Italy’s Giacinto Facchetti with the trophy in 1968

I was going to write a preview of Euro 2012 this past week, but it very quickly began to feel like a pointless exercise. Every other blogger and his dog has done one and I consequently have very little to add. Most of them are yawningly similar to each other. Spain, Germany favourites. England mess. Italy, Greece [insert joke about Eurozone crisis here]. Poland, Ukraine racism bad. Portugal blah blah Ronaldo, Sweden blah blah Ibrahimovich, Russia blah blah Arshavin, Croatia blah blah Modric. Czech Republic best days behind them, Demnark dark horses, Holland chokers, France LOL, Ireland forgeddaboudit.

So there you are, I’ve just saved you hours of very dull reading. You’re welcome.

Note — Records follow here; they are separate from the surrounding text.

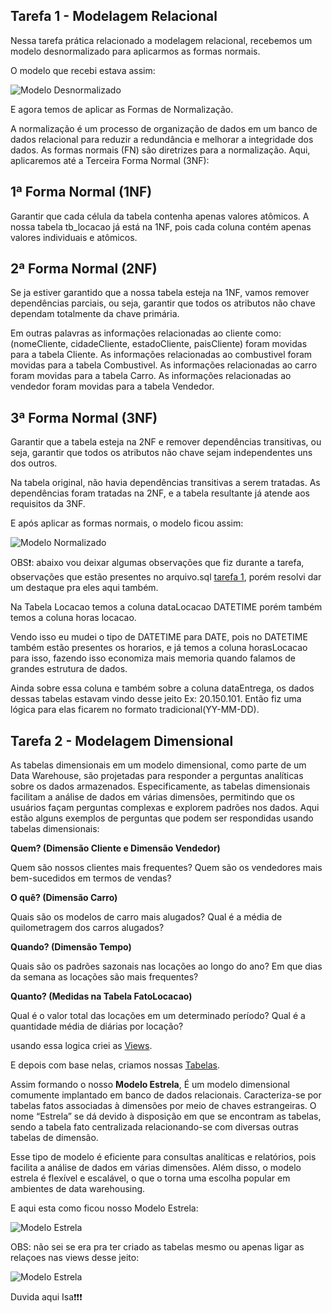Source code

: ## Tarefa 1 - Modelagem Relacional 

Nessa tarefa prática relacionado a modelagem relacional, recebemos um modelo desnormalizado para aplicarmos as formas normais.

O modelo que recebi estava assim:

![Modelo Desnormalizado](https://github.com/CarlosRyan07/Programa-Bolsas-CompassUOL/blob/main/Sprint_9/Modelagem_de_Dados/Evidencias/Modelo_Desnormalizado.png)


E agora temos de aplicar as Formas de Normalização. 

A normalização é um processo de organização de dados em um banco de dados relacional para reduzir a redundância e melhorar a integridade dos dados. As formas normais (FN) são diretrizes para a normalização. Aqui, aplicaremos até a Terceira Forma Normal (3NF):

## 1ª Forma Normal (1NF)

Garantir que cada célula da tabela contenha apenas valores atômicos. A nossa tabela tb_locacao já está na 1NF, pois cada coluna contém apenas valores individuais e atômicos.

## 2ª Forma Normal (2NF)

Se ja estiver garantido que a nossa tabela esteja na 1NF, vamos remover dependências parciais, ou seja, garantir que todos os atributos não chave dependam totalmente da chave primária.

Em outras palavras as informações relacionadas ao cliente como:
(nomeCliente, cidadeCliente, estadoCliente, paisCliente) foram movidas para a tabela Cliente.
As informações relacionadas ao combustivel foram movidas para a tabela Combustivel.
As informações relacionadas ao carro foram movidas para a tabela Carro.
As informações relacionadas ao vendedor foram movidas para a tabela Vendedor.

## 3ª Forma Normal (3NF)

Garantir que a tabela esteja na 2NF e remover dependências transitivas, ou seja, garantir que todos os atributos não chave sejam independentes uns dos outros.

Na tabela original, não havia dependências transitivas a serem tratadas. As dependências foram tratadas na 2NF, e a tabela resultante já atende aos requisitos da 3NF.

E após aplicar as formas normais, o modelo ficou assim:

![Modelo Normalizado](https://github.com/CarlosRyan07/Programa-Bolsas-CompassUOL/blob/main/Sprint_9/Modelagem_de_Dados/Evidencias/Modelo_Nomalizado.png)


OBS❗: abaixo vou deixar algumas observações que fiz durante a tarefa, observações que estão presentes no  arquivo.sql [tarefa 1](https://github.com/CarlosRyan07/Programa-Bolsas-CompassUOL/blob/7bc5fa531341815df516ef3c245334d68de92937/Sprint_9/Modelagem_de_Dados/tarefa1_Modelo_Relacional.sqlite), porém resolvi dar um destaque pra eles aqui também.

Na Tabela Locacao temos a coluna dataLocacao DATETIME porém também temos a coluna horas locacao. 

Vendo isso eu mudei o tipo de DATETIME para DATE, pois no DATETIME também estão presentes os horarios, e já temos a coluna horasLocacao para isso, fazendo isso economiza mais memoria quando falamos de grandes estrutura de dados.

Ainda sobre essa coluna e também sobre a coluna dataEntrega,
os dados dessas tabelas estavam vindo desse jeito Ex: 20.150.101.
Então fiz uma lógica para elas ficarem no formato tradicional(YY-MM-DD).


## Tarefa 2 - Modelagem Dimensional 


As tabelas dimensionais em um modelo dimensional, como parte de um Data Warehouse, são projetadas para responder a perguntas analíticas sobre os dados armazenados. Especificamente, as tabelas dimensionais facilitam a análise de dados em várias dimensões, permitindo que os usuários façam perguntas complexas e explorem padrões nos dados. Aqui estão alguns exemplos de perguntas que podem ser respondidas usando tabelas dimensionais:

**Quem? (Dimensão Cliente e Dimensão Vendedor)**

Quem são nossos clientes mais frequentes?
Quem são os vendedores mais bem-sucedidos em termos de vendas?

**O quê? (Dimensão Carro)**

Quais são os modelos de carro mais alugados?
Qual é a média de quilometragem dos carros alugados?

**Quando? (Dimensão Tempo)**

Quais são os padrões sazonais nas locações ao longo do ano?
Em que dias da semana as locações são mais frequentes?

**Quanto? (Medidas na Tabela FatoLocacao)**

Qual é o valor total das locações em um determinado período?
Qual é a quantidade média de diárias por locação?

usando essa logica criei as [Views](https://github.com/CarlosRyan07/Programa-Bolsas-CompassUOL/blob/main/Sprint_9/Modelagem_de_Dados/tarefa2_ModeloDimensional_Views.sqlite).

E depois com base nelas, criamos nossas [Tabelas](https://github.com/CarlosRyan07/Programa-Bolsas-CompassUOL/blob/main/Sprint_9/Modelagem_de_Dados/tarefa2_ModeloDimensional_Tables.sqlite). 

Assim formando o nosso **Modelo Estrela**, É um modelo dimensional comumente implantado em banco de dados relacionais. Caracteriza-se por tabelas fatos associadas à dimensões por meio de chaves estrangeiras.
O nome “Estrela” se dá devido à disposição em que se encontram as tabelas, sendo a tabela fato centralizada relacionando-se com diversas outras tabelas de dimensão. 

Esse tipo de modelo é eficiente para consultas analíticas e relatórios, pois facilita a análise de dados em várias dimensões. Além disso, o modelo estrela é flexível e escalável, o que o torna uma escolha popular em ambientes de data warehousing.

E aqui esta como ficou nosso Modelo Estrela:

![Modelo Estrela](https://github.com/CarlosRyan07/Programa-Bolsas-CompassUOL/blob/main/Sprint_9/Modelagem_de_Dados/Evidencias/Modelo_Dimensional_Estrela.png)

OBS: não sei se era pra ter criado as tabelas mesmo ou apenas ligar as relaçoes nas views desse jeito:

![Modelo Estrela](https://github.com/CarlosRyan07/Programa-Bolsas-CompassUOL/blob/main/Sprint_9/Modelagem_de_Dados/Evidencias/View_estrela.png)

Duvida aqui Isa❗❗❗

The tournament itself is never ever boring. It is undoubtedly one of the best two international football competitions in the world to watch. The other is the Copa America.

That is by no means a unique view. The World Cup is obviously the pinnacle, everyone wants to call themselves World Champions, but it is a much bigger tournament with lots of mismatches. The Euros are a streamlined format with no easy-beats. Anyone who qualifies is capable of winning it at any given time, as evidenced by both Greece and Denmark lifting the trophy in the past 20 years.

Italy, my first love in international football, has only managed to win the Euros once, eight years before I was born. Now that I’ve seen them win a World Cup, seeing them win a Euro is *the* priority item to tick off my bucket list. We have come so close in the past. My most painful football memory of all is that of the Euro 2000 final, when just as we thought we’d won it, the dirty rotten thieving French equalised deep in second half injury time then scored an extra time golden goal that felt like a thousand Napoleons callously pulverising our hearts by pummelling them with baguettes.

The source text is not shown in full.